Ustadz Abdul Malik Al-Barrak ketika membantah salah seorang yang menganut paham jihad defensife mengatakan: ”sesungguhnya perbedaan yang terjadi antara jumhur dari satu sisi, dan Imam Syafi’ie dan Adh-Dhahiriyah disisi lain sama sekali bukan pada asal pensyariatan jihad, hikmahnya, sebabnya dan alasannya ... namun perbedaan hanyalah mengenai alasan yang mewajibkan halalnya darah musuh, adapun jumhur berpendapat bahwa tidak boleh dibunuh kecuali yang mampu berperang, adapun yang tidak seperti wanita, anak-anak, lansia, penghuni biara dan semacamnya tidak diperangi, kecuali dalam satu kondisi yaitu dipastikan mereka ikut berperang, berperangnya mereka dengan berbagai cara, seperti andil secara langsung dalam memerangi kaum muslimin, atau dengan pendapat dan musyawarah serta mempersiapkan rencana untuk memerangi Islam dan pemeluknya dan semacamnya...
Adapun Asy-Syafi’ie dan Ibnu Hazam Adh-Dhohiri rahimahumullah mereka menyelisihi jumhur dalam masalah ini, sehingga mereka membolehkan membunuh setiap orang kafir ahli perang kecuali wanita dan anak-anak, meskipun tidak ikut serta dalam perang, baik laki-laki yang baligh atau lansia....oleh karena itu kitab-kitab induk fikih ketika memaparkan perbedaan ini sama sekali tidak menyebutkan bahwa umat telah berselisih diantara mereka dalam hal jihad: apakah ditegakkan atau tidak, atau apakah ada syarat yang harus dipenuhi sehingga kaum muslimin melaksanakan kewajiban jihad!! Bahkan kitab-kitab ini dalam membahas jihad menyebutkan kesepakatan umat atas kewajiban ini dan keutamaannya .....dan merupakan kewajiban yang selalu tegak hingga hari kiamat...kemudian ketika mulai membahas tentang jenis orang-orang kafir yang diperangi ulama menetapkan adanya jenis mereka yang tidak diperangi berdasarkan nas syariat...dan bahwa ini masalah yang diperselisihkan...sebagaimana sebelumnya ...dan perbedaan ini adalah bercabang dari perbedaan ulama mengenai alasan yang mewajibkan halalnya darah musuh-musuh tersebut..”

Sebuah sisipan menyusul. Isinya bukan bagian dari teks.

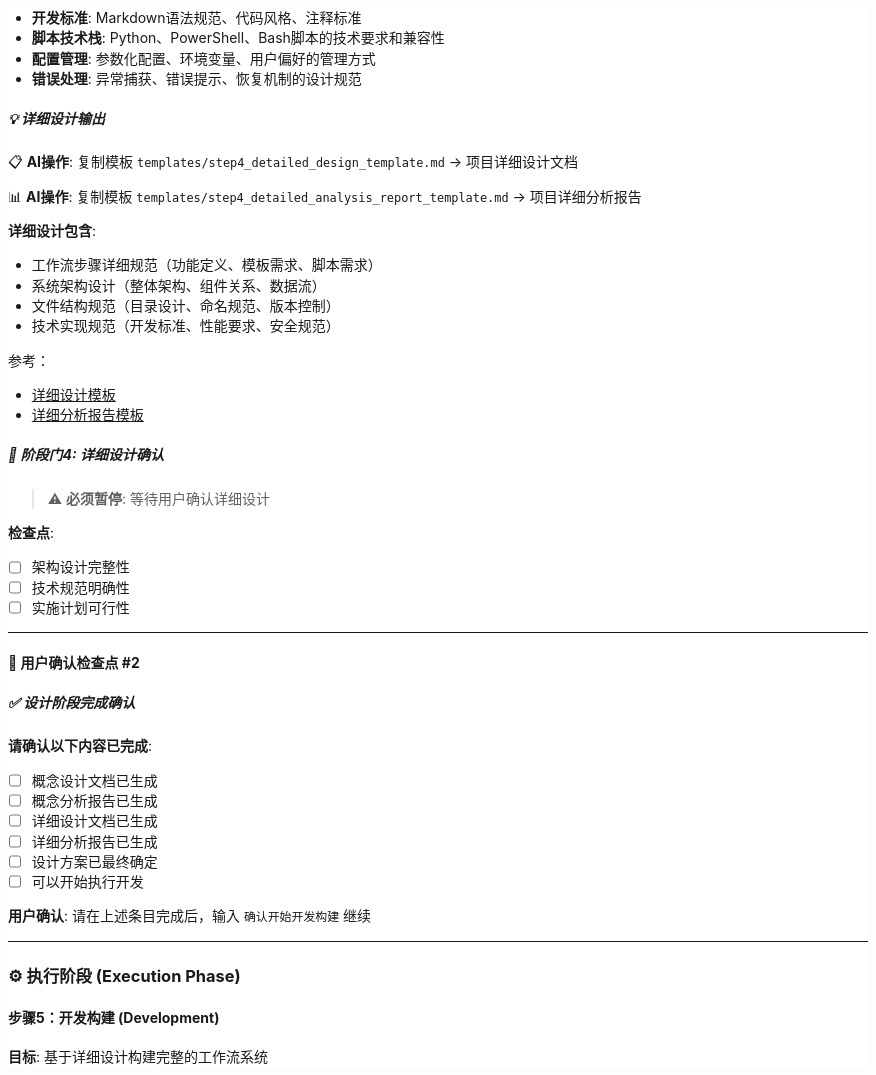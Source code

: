 - **开发标准**: Markdown语法规范、代码风格、注释标准
- **脚本技术栈**: Python、PowerShell、Bash脚本的技术要求和兼容性
- **配置管理**: 参数化配置、环境变量、用户偏好的管理方式
- **错误处理**: 异常捕获、错误提示、恢复机制的设计规范

##### 💡 详细设计输出

📋 **AI操作**: 复制模板 `templates/step4_detailed_design_template.md` → 项目详细设计文档

📊 **AI操作**: 复制模板 `templates/step4_detailed_analysis_report_template.md` → 项目详细分析报告

**详细设计包含**:

- 工作流步骤详细规范（功能定义、模板需求、脚本需求）
- 系统架构设计（整体架构、组件关系、数据流）
- 文件结构规范（目录设计、命名规范、版本控制）
- 技术实现规范（开发标准、性能要求、安全规范）

参考：

- [详细设计模板](./templates/step4_detailed_design_template.md)
- [详细分析报告模板](./templates/step4_detailed_analysis_report_template.md)

##### 🚪 阶段门4: 详细设计确认

> ⚠️ **必须暂停**: 等待用户确认详细设计

**检查点**:

- [ ] 架构设计完整性
- [ ] 技术规范明确性
- [ ] 实施计划可行性

---

#### 🤝 用户确认检查点 #2

##### ✅ 设计阶段完成确认

**请确认以下内容已完成**:

- [ ] 概念设计文档已生成
- [ ] 概念分析报告已生成
- [ ] 详细设计文档已生成
- [ ] 详细分析报告已生成
- [ ] 设计方案已最终确定
- [ ] 可以开始执行开发

**用户确认**: 请在上述条目完成后，输入 `确认开始开发构建` 继续

---

### ⚙️ 执行阶段 (Execution Phase)

#### 步骤5：开发构建 (Development)

**目标**: 基于详细设计构建完整的工作流系统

Saya katakan: yang menegaskan kontradiksi mereka yang mengklaim bahwa Syeikhul Islam menafikan jihad offensive dalam risalah yang dinisbatkan kepada beliau telah mengisyaratkan dalam kitabnya ”Ash-Sharim Al-Maslul” (seperti di hal:144) dan anda ketika merujuk ke kitab ”Ash-Sharim Al-Maslul” mendapati Syeikh menyebut jihad offensive dan tidak menafikannya: ”ketika turun surat Bara’ah (At-Taubah) Nabi shallallahu ’alaihi wasallam diperintahkan untuk memulai perang melawan seluruh orang kafir..”
Kesimpulan: bahwa Syeikhul Islam baik risalah ini terbukti milik beliau atau tidak, maka beliau tidak menafikan jihad offensive untuk memerangi siapa yang menghalangi penyebaran Islam seperti sangkaan sebagian, namun hanya mengingkari pendapat sebagian yang mengatakan bahwa memerangi seluruh orang kafir karena semata kekafiran mereka, sehingga tidak dikecualikan selain wanita dan anak-anak.